На танцах крутились в основном свои ребята, — чужие — иногородние — остерегались. Если и ходили, то только «сорви головы». Им было море по колено. Они, не глядя на размеры кулаков наших парней, какими бы они не были большими — не боялись.
Местные — свои девчонки у нас в городке особым расположением у ребят не пользовались. Все внимание отдавалось приезжим. Прежде, всего, из-за того, что они вели себя более расковано — не чувствовали рядом за собой надзора родителей. Еще с ними было легко общаться. Не маловажное значение имело и то, что многие из них до того поражали нас своей красотой — мы просто обалдевали.
Правда, я, долгое время, не обращал внимания ни на своих девчонок, ни на чужих — приезжих. На лекциях я слушал преподавателей, а не крутил по сторонам головой. Из-за этого друзья надо мной часто подтрунивали. Они считали, что я у себя на уме. По их мнению, раз я пришел из армии, то должен был гулять напропалую, но вот не гулял, это многих задевало.
Для них я был не от мира сего. Однако издеваться надо мной они не смели, опасно было. Я имел большие кулаки, прощать мог только самым близким мне людям. Надо мной изгалялся Виктор Преснов или же Михаил Крутов. И то потому, что в их насмешках не было злобы. Еще, мне они были знакомы со школы. Это что-то да значило.
Я с интересом наблюдал, как Преснов, толкая в бок Михаила, крутившегося рядом и «делая глаза» в сторону моей зазнобы каким-то ненормальным, голосом, отделяя каждое слово, декламировал мне:
— «Андрей», «Асоков», «ну», «что», «ты» «ее», «боишься»! «Подойди», «пригласи» «на танец». «Будешь танцевать», «спроси», «как» «ее» «зовут» «и всего делов!». Хочешь, я подойду? — Крутов демонстративно понарошку тер кулаками глаза, после пальцем оттянув веко, восклицал:
— Я, не могу, сейчас заплачу! Хы-хы-хы…
— Нет здесь никакой романтики, — тут же оттолкнув локтем Михаила, влезал Виктор. — Все просто! — Возможно, так оно и было. Однако я не торопился.

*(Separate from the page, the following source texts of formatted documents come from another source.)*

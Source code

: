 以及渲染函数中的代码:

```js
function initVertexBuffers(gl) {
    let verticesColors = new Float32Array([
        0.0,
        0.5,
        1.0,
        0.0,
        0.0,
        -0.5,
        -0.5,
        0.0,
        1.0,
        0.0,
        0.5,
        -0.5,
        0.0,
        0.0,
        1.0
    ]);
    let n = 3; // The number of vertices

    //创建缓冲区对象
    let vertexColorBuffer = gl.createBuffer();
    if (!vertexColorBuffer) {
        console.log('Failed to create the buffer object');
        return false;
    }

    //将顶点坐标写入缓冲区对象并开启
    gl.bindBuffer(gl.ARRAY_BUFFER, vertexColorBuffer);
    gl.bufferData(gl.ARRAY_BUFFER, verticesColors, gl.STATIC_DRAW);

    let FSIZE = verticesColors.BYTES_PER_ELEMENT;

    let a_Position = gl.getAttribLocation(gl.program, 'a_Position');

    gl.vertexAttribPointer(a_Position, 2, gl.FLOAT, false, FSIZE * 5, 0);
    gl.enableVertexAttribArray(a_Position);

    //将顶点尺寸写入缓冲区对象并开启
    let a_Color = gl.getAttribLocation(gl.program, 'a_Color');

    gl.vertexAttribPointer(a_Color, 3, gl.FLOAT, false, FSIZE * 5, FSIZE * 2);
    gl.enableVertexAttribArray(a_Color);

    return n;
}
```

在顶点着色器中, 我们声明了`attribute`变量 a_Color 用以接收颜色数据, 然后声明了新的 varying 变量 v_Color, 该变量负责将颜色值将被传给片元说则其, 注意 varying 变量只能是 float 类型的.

Незнакомка мне понравилась ямочками на щеках и неторопливой размеренной походкой. На танцы она приходила не одна, с подругами. С ней рядом я часто видел девушку, чисто деревенской внешности — Полнушку с румяным лицом. Еще иногда на глаза попадалась особа с большой красивой грудью и длинными каштановыми волосами, в которых можно было запутаться. В них после запутался мой друг Виктор.
Странно, но я стал засматриваться на девушку. Не сразу, но моя любимица заметила меня. Вначале она вскользь бросала на меня свои взгляды, а уж потом просто таращилась, без всякого стесненья. Я ей явно понравился. Однако она, также, как и я ничего не предпринимала — ждала от меня первого действий — шага навстречу. Я не торопился. Мне было тяжело подойти к ней. Знакомство с девушкой могло разрушить весь мой распорядок дня. Я и так, хотя и не значительно, но нарушал его, посещая Дом культуры. А тут уж точно нагоняя от Олега Анатольевича мне не избежать. К тому же я танцевал так себе, мои пасы могли у девушки вызвать смех, ни чего более. Позориться я не хотел и оттого не торопился.
Мастак был танцевать мой друг Преснов. Я никогда раньше ему не завидовал, а тут не удержался и обратился к парню с просьбой помочь мне. Он сразу же согласился и принялся меня учить. Я, выполняя его требования, не раз ругал себя за то, что когда-то проигнорировал предложение отца пойти учиться в кружок танцев — сейчас бы пригодилось. Но что сделаешь? Нужно было нагонять упущенное время.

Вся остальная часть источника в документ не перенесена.